Nothing stopped you. Your bodybuilding elf just wouldn't be as strong as a bodybuilding goliath and I don't really see that as a problem. But mine is the unpopular opinion and the winds of change are sweeping the land.
 

You realize all the changes are optional? The PHB is still the same. There might be plenty of reasons to leave 5e, but this seems like a very odd one. An optional system in an optional book and an unofficial UA article. PHB only has been a thing in D&D for a long time, sounds like it might be your friend too.
I said it was the final nail in the coffin not the sole cause. It doesn't really seem optional to me when future books aren't going to incorporate the races as presented in the PHB.
 

Sure. But what if I want to play a strong bodybuilding ungraceful elf, or a frail bespectacled orc scholar, or a dwarf with asthma? You say I'm not allowed to because it offends your sensibilities about what all elves or dwarves or orcs should be?
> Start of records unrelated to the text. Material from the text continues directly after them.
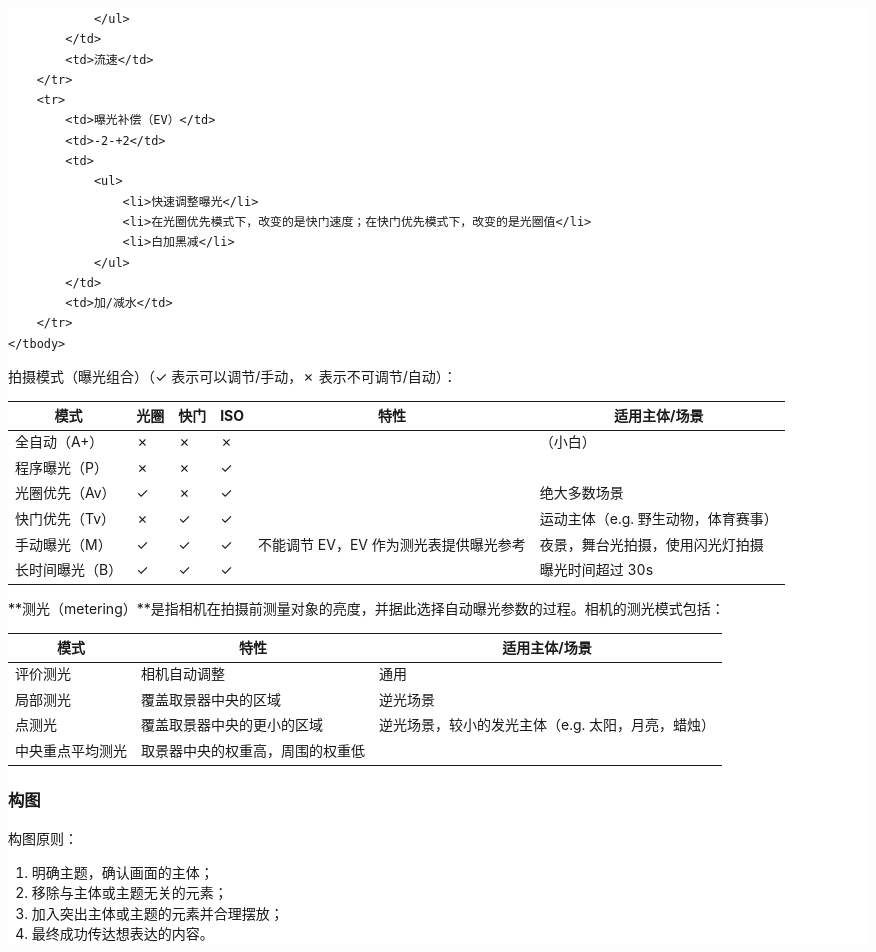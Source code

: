                 </ul>
            </td>
            <td>流速</td>
        </tr>
        <tr>
            <td>曝光补偿（EV）</td>
            <td>-2-+2</td>
            <td>
                <ul>
                    <li>快速调整曝光</li>
                    <li>在光圈优先模式下，改变的是快门速度；在快门优先模式下，改变的是光圈值</li>
                    <li>白加黑减</li>
                </ul>
            </td>
            <td>加/减水</td>
        </tr>
    </tbody>
</table>

拍摄模式（曝光组合）（✓ 表示可以调节/手动，✗ 表示不可调节/自动）：

| 模式            | 光圈 | 快门 | ISO | 特性                                   | 适用主体/场景                       |
| --------------- | ---- | ---- | --- | -------------------------------------- | ----------------------------------- |
| 全自动（A+）    | ✗   | ✗   | ✗  |                                        | （小白）                            |
| 程序曝光（P）   | ✗   | ✗   | ✓  |                                        |                                     |
| 光圈优先（Av）  | ✓   | ✗   | ✓  |                                        | 绝大多数场景                        |
| 快门优先（Tv）  | ✗   | ✓   | ✓  |                                        | 运动主体（e.g. 野生动物，体育赛事） |
| 手动曝光（M）   | ✓   | ✓   | ✓  | 不能调节 EV，EV 作为测光表提供曝光参考 | 夜景，舞台光拍摄，使用闪光灯拍摄    |
| 长时间曝光（B） | ✓   | ✓   | ✓  |                                        | 曝光时间超过 30s                    |

**测光（metering）**是指相机在拍摄前测量对象的亮度，并据此选择自动曝光参数的过程。相机的测光模式包括：

| 模式             | 特性                             | 适用主体/场景                                     |
| ---------------- | -------------------------------- | ------------------------------------------------- |
| 评价测光         | 相机自动调整                     | 通用                                              |
| 局部测光         | 覆盖取景器中央的区域             | 逆光场景                                          |
| 点测光           | 覆盖取景器中央的更小的区域       | 逆光场景，较小的发光主体（e.g. 太阳，月亮，蜡烛） |
| 中央重点平均测光 | 取景器中央的权重高，周围的权重低 |                                                   |

### 构图

构图原则：

1. 明确主题，确认画面的主体；
2. 移除与主体或主题无关的元素；
3. 加入突出主体或主题的元素并合理摆放；
4. 最终成功传达想表达的内容。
The idea that I have to play my character according to what some rando on the other side of the word thinks an orc has to be is ridiculous. My orc is a ballet-dancer!
Not at all, feel free to work within a framework more fitting to your sensibilities.

Such as Tasha's (soon to be less) optional system.

I'm not begrudging you that choice, I simply don't want to lose the system that has been provided forever.

And we will. This UA makes it clear.
 


I wasn't particularly on board with genericizing ASIs when they first starting talking about it, but in the end its not that big a deal to me, and I can see the benefits. Tasha's is fine. But removing cultural concerns from the game altogether really seems a bridge too far to me. I don't see what it gives anyone. Can someone tell me how this makes the game better?
More freedom of choice is the low hanging fruit. FYI, they are not removing them, they are just letting you apply them as you see fit.
 


It used to be that the racial ability score adjustments were meant to reflect how a particular demihuman race differed from the human norm. And they tended to be balanced: bonus here, penalty there. Then 5e did away with penalties. (Or was it 4e that did that?) And now the bonuses won't be tied to race. So… why have such adjustments at all, when they aren't a reflection of anything in the fiction and aren't adjusting anything?

Might as well just fold the bonuses into your stat generation method from the get-go and otherwise forget about what they used to represent. Players are just going to use them to buff their class's key ability anyway!

(For what it's worth, racial stat adjustments are such an AD&D thing anyhow. Basic D&D chugs along just fine without having them at all, at least until you get into all the optional monstrous races from the Creature Crucibles and Mystara Gazetteers…)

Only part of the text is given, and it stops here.